[Opening Source data section]

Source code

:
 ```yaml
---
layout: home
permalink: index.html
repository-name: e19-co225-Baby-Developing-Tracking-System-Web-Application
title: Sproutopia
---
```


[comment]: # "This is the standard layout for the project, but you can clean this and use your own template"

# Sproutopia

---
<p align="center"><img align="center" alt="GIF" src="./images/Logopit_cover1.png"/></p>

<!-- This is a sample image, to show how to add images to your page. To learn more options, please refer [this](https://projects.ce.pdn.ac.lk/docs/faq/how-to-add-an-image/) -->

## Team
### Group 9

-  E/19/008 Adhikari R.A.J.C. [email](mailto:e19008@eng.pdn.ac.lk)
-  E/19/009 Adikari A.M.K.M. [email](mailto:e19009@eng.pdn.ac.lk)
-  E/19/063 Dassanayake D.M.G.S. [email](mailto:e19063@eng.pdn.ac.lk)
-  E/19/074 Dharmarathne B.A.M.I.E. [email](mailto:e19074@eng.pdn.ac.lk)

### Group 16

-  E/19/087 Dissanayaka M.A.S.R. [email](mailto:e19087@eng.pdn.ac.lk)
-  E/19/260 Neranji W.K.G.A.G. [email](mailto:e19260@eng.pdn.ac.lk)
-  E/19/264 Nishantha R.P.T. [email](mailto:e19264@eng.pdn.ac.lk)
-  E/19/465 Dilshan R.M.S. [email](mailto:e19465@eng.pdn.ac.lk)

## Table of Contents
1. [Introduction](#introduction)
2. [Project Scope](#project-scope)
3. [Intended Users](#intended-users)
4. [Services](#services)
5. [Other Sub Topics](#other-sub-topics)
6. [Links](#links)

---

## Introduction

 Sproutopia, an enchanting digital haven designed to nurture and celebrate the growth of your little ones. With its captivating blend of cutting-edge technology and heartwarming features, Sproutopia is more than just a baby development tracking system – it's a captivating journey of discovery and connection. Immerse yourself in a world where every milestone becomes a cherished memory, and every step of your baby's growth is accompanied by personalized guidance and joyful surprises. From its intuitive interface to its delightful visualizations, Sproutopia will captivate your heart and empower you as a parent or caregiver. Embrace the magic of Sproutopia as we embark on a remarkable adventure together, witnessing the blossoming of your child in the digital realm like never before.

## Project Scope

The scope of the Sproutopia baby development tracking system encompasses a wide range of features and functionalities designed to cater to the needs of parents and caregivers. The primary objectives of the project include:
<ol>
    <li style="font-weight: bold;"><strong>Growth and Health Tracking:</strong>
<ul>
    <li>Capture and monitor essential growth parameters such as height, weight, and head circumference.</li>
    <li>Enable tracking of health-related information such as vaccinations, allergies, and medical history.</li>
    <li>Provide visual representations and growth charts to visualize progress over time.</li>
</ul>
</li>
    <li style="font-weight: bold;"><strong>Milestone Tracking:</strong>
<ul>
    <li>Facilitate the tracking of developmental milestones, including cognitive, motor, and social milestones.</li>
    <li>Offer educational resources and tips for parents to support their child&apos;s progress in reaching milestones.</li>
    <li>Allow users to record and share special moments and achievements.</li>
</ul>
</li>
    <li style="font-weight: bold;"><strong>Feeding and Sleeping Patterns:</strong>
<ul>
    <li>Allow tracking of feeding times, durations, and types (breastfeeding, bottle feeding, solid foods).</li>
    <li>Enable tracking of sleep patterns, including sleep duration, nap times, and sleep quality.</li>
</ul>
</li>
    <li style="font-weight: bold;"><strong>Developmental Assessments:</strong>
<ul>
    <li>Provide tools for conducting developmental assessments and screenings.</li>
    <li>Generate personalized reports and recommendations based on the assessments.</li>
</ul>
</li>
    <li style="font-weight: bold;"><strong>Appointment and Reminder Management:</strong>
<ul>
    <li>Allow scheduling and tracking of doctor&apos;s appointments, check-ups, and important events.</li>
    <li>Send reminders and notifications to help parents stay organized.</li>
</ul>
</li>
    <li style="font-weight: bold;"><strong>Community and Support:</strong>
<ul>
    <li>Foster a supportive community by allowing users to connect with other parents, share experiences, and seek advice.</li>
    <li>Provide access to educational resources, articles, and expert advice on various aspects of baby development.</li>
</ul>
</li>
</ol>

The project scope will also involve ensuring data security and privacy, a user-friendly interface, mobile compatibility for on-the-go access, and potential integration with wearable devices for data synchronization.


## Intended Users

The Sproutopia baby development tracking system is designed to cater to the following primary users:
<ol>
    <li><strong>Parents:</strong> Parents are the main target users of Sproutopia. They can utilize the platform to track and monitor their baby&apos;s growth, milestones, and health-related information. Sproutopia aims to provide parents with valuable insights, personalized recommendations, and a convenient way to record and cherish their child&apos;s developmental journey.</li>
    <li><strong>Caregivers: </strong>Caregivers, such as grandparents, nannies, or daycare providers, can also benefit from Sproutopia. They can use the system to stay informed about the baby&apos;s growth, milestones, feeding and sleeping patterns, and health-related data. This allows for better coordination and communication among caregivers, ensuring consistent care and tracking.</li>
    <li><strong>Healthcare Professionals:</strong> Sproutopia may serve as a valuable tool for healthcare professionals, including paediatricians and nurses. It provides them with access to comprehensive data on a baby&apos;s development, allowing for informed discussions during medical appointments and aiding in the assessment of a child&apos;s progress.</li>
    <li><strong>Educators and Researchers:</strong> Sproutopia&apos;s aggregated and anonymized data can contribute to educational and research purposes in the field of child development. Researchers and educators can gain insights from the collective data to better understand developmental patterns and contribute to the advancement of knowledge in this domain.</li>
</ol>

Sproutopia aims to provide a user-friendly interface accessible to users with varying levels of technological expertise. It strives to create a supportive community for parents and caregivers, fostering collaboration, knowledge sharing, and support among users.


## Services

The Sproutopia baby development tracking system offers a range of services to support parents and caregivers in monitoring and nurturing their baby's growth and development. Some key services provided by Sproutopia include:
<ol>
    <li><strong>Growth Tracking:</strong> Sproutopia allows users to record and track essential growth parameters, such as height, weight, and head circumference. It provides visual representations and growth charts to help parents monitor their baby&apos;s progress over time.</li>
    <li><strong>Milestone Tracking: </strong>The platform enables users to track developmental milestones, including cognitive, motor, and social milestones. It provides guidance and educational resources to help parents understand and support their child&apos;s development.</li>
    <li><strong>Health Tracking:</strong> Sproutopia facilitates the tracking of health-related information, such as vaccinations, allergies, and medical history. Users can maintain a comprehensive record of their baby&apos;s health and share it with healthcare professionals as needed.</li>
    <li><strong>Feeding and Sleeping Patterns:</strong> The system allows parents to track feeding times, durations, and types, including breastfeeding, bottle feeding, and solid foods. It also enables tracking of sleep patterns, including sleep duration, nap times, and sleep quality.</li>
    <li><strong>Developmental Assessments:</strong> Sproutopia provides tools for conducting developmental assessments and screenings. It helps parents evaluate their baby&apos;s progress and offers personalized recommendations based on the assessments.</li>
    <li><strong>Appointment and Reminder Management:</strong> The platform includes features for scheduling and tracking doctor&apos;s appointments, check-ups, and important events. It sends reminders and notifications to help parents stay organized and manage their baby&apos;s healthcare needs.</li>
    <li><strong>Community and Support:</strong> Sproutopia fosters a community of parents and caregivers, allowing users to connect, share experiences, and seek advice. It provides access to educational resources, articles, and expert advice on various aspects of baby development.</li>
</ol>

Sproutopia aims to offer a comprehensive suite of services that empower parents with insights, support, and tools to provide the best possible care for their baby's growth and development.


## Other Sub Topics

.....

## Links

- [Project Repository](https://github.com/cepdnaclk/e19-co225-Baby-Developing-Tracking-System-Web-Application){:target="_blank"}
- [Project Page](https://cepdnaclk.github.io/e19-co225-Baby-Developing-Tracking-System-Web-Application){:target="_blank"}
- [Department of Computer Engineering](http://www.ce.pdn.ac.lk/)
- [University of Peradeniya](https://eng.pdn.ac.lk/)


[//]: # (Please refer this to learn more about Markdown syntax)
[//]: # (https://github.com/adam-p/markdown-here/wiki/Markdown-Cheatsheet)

[Closing Source data section]

### What the task requires
Copy, exactly as written, the lines above, beginning with the one that contains "- [Department of" and ending with the last.

### Solution for this task
- [Department of Computer Engineering](http://www.ce.pdn.ac.lk/)
- [University of Peradeniya](https://eng.pdn.ac.lk/)


[//]: # (Please refer this to learn more about Markdown syntax)
[//]: # (https://github.com/adam-p/markdown-here/wiki/Markdown-Cheatsheet)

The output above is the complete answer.